Let me put it to you another way, who except the Butthole Surfers would hire GWAR as their opening act without fearing in the slightest that they would be upstaged? That’s an achievement! It’s well-known that Kurt Cobain and Courtney Love met at a Butthole Surfers concert and this makes perfect sense.

I saw the Butthole Surfers at the Pyramid Club, Danceteria, CBGBs, The Cat Club, The Ritz, The World, and the Brooklyn Academy of Music. A “typical” evening with the Butthole Surfers involved nudity, tearing stuffed animals apart, strobe lights, Gibby lighting his own hand on fire with lighter fluid (he’d stare at his flaming hand like a drooling moron before putting the fire out by sticking his hand down his pants) and then the drumkits.
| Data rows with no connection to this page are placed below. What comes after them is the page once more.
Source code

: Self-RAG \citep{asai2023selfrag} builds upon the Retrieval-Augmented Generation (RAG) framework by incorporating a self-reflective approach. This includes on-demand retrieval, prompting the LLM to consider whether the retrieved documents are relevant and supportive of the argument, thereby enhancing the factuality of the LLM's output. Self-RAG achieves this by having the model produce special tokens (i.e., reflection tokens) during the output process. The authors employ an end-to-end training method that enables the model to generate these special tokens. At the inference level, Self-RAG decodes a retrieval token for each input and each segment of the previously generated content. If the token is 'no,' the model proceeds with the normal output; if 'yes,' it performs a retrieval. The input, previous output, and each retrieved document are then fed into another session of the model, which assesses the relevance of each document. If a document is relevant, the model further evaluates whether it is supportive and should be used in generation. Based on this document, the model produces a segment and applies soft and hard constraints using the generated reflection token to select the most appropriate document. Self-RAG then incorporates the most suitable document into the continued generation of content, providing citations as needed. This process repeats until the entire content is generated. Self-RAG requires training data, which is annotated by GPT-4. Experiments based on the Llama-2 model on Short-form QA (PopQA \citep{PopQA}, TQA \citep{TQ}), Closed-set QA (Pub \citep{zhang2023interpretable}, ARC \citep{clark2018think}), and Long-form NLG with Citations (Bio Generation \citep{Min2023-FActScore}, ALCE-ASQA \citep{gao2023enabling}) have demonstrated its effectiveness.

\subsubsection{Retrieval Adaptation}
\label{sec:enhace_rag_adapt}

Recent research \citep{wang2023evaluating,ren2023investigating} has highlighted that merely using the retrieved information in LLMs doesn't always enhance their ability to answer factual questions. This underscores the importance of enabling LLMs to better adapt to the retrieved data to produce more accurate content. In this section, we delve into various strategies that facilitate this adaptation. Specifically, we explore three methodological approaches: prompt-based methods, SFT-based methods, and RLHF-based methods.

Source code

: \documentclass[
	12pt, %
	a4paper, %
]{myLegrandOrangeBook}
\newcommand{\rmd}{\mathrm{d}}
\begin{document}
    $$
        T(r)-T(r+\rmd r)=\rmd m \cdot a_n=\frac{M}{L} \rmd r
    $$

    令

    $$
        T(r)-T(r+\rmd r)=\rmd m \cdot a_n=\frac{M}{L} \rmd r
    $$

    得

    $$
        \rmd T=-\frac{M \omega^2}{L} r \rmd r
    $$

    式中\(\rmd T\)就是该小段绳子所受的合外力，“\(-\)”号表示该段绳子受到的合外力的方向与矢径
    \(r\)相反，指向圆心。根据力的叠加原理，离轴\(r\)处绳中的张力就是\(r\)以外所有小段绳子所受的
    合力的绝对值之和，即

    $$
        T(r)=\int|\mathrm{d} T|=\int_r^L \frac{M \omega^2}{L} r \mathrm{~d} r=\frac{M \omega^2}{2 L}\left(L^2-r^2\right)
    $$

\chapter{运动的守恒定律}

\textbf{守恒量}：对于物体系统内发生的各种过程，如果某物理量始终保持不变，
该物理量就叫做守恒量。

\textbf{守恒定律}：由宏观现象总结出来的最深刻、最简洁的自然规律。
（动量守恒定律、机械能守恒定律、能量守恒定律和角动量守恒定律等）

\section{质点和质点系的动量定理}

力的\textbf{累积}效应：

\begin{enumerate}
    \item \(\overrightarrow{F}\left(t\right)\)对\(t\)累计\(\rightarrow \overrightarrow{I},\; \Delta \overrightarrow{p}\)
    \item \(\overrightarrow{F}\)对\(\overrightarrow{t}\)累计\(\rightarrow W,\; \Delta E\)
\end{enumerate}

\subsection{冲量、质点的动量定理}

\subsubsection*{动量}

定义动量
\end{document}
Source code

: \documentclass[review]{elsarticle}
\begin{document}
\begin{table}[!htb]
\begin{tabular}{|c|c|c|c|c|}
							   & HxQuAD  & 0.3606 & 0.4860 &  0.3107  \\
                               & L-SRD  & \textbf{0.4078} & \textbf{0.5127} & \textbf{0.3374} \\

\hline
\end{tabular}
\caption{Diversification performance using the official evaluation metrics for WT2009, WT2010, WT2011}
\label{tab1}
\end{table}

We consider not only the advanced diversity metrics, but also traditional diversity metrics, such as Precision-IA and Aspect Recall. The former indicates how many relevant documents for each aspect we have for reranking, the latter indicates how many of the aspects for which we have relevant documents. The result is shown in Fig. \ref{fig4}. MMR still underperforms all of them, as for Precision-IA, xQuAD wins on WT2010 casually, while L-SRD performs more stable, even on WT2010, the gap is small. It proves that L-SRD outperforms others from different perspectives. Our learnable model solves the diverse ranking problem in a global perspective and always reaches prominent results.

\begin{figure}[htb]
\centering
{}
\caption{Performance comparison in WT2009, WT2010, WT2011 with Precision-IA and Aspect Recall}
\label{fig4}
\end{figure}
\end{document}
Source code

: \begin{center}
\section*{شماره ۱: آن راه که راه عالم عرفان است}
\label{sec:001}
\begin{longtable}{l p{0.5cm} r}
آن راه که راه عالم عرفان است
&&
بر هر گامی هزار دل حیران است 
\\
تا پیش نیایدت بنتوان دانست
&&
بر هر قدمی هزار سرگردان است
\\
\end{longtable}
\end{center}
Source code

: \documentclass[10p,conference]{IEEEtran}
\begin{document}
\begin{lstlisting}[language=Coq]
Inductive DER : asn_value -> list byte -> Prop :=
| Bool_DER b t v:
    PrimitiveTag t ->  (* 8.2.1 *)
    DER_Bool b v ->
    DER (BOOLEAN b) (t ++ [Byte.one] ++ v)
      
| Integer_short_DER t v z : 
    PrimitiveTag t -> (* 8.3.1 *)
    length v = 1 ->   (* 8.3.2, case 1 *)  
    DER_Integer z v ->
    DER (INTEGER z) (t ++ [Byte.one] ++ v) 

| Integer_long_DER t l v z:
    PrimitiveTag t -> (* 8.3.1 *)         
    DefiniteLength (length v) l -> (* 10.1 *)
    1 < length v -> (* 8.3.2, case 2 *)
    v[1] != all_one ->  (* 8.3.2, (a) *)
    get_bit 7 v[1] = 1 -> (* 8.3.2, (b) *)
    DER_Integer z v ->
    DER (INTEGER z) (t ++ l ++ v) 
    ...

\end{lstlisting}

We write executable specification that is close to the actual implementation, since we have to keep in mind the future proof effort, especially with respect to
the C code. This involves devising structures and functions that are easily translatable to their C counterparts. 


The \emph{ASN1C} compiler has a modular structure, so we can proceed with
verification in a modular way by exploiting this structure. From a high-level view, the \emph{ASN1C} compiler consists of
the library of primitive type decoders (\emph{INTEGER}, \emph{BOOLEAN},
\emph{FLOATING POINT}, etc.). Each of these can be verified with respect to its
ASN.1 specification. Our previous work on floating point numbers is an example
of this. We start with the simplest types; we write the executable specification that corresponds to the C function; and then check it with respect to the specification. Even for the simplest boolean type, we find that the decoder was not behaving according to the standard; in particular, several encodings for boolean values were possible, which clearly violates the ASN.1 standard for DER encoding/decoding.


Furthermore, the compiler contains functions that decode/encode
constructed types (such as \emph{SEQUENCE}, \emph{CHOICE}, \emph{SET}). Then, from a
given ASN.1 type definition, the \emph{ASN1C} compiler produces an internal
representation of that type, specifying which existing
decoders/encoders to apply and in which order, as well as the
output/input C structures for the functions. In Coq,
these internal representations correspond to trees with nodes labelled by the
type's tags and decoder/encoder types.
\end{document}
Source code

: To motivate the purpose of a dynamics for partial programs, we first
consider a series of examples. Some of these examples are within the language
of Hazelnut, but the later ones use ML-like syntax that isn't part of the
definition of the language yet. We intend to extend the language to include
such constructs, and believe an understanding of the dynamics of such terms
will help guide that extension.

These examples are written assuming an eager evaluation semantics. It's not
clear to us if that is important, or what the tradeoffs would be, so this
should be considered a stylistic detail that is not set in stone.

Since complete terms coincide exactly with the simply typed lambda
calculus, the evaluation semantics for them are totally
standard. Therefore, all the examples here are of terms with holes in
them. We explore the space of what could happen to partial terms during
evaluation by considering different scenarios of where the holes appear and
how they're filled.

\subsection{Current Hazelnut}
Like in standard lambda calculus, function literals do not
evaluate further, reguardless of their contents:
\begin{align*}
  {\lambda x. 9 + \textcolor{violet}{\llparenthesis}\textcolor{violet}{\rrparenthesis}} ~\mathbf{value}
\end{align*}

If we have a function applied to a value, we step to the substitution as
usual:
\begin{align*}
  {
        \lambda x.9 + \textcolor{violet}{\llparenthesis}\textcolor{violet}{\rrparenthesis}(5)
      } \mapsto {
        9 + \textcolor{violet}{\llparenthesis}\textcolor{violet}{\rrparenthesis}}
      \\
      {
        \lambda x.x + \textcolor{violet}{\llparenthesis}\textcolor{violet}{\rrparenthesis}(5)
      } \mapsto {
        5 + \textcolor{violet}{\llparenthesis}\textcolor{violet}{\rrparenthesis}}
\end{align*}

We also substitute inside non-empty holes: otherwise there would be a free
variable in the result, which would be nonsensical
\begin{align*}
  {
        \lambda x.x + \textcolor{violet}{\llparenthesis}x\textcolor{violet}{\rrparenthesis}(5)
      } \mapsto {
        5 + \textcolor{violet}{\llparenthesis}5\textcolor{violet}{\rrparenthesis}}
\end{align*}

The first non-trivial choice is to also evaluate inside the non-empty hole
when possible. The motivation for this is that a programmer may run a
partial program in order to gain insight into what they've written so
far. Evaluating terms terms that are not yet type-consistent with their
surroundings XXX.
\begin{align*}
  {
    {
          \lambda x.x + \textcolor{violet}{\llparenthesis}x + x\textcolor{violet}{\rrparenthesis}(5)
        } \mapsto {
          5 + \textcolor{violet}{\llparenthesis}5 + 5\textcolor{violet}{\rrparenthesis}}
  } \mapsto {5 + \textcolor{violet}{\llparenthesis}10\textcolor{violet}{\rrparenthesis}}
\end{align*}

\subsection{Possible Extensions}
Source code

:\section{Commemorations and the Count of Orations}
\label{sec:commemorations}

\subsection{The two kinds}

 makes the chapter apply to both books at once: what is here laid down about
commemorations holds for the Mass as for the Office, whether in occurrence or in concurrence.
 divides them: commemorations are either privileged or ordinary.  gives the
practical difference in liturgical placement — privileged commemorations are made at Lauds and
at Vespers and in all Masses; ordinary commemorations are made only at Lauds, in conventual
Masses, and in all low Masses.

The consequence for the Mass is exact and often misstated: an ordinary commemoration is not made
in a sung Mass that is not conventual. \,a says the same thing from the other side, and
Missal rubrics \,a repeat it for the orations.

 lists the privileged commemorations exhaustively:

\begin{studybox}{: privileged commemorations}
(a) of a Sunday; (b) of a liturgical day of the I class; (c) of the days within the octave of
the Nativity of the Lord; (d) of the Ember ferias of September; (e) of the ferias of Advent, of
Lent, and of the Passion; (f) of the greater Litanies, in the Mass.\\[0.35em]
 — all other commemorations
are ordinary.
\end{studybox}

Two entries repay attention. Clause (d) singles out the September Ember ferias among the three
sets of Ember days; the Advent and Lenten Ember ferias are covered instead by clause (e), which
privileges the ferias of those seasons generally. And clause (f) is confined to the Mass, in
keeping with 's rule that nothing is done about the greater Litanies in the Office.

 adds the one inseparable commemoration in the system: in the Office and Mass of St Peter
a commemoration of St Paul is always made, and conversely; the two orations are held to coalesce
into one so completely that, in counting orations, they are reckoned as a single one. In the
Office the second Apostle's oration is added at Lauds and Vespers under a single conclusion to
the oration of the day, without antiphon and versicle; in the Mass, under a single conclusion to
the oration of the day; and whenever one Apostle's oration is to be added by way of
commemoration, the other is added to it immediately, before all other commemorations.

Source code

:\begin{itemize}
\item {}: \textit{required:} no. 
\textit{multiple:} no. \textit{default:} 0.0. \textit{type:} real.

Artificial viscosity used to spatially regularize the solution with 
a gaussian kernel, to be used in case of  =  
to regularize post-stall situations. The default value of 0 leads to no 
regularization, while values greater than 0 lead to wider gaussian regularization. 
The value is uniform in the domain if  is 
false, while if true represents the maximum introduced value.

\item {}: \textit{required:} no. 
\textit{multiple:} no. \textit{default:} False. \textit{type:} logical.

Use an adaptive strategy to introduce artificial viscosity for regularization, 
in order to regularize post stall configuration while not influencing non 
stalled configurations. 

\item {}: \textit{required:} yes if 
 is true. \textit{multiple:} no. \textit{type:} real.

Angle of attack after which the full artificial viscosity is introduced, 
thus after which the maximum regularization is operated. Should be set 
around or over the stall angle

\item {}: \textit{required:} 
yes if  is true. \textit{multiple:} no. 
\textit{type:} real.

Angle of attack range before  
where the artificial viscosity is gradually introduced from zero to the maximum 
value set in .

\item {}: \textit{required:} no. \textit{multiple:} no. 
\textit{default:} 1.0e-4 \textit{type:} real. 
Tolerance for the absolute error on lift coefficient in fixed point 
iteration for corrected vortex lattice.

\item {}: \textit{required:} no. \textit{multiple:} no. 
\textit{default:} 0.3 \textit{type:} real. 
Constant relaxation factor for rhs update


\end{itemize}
The last time I saw the group live, it was at The Lyric Theater, a faded 42nd Street porno palace that was about to be torn down. It smelled of semen and bleach and the floors were sticky. The fact that this fleapit was going to soon be leveled seemed to give the band—and the audience—the license to destroy it early.

I have it on good account that the promoter of the show gave lead vocalist Gibby Haynes six hits of acid before this performance, thinking he was giving him enough for the entire band, only to see him pop them all into his mouth at once. Watching him on-stage that night, as the group played a berserk version of Gordon Lightfoot’s folky epic “The Wreck of the Edmund Fitzgerald,” I wondered if he, or the audience, would ever recover.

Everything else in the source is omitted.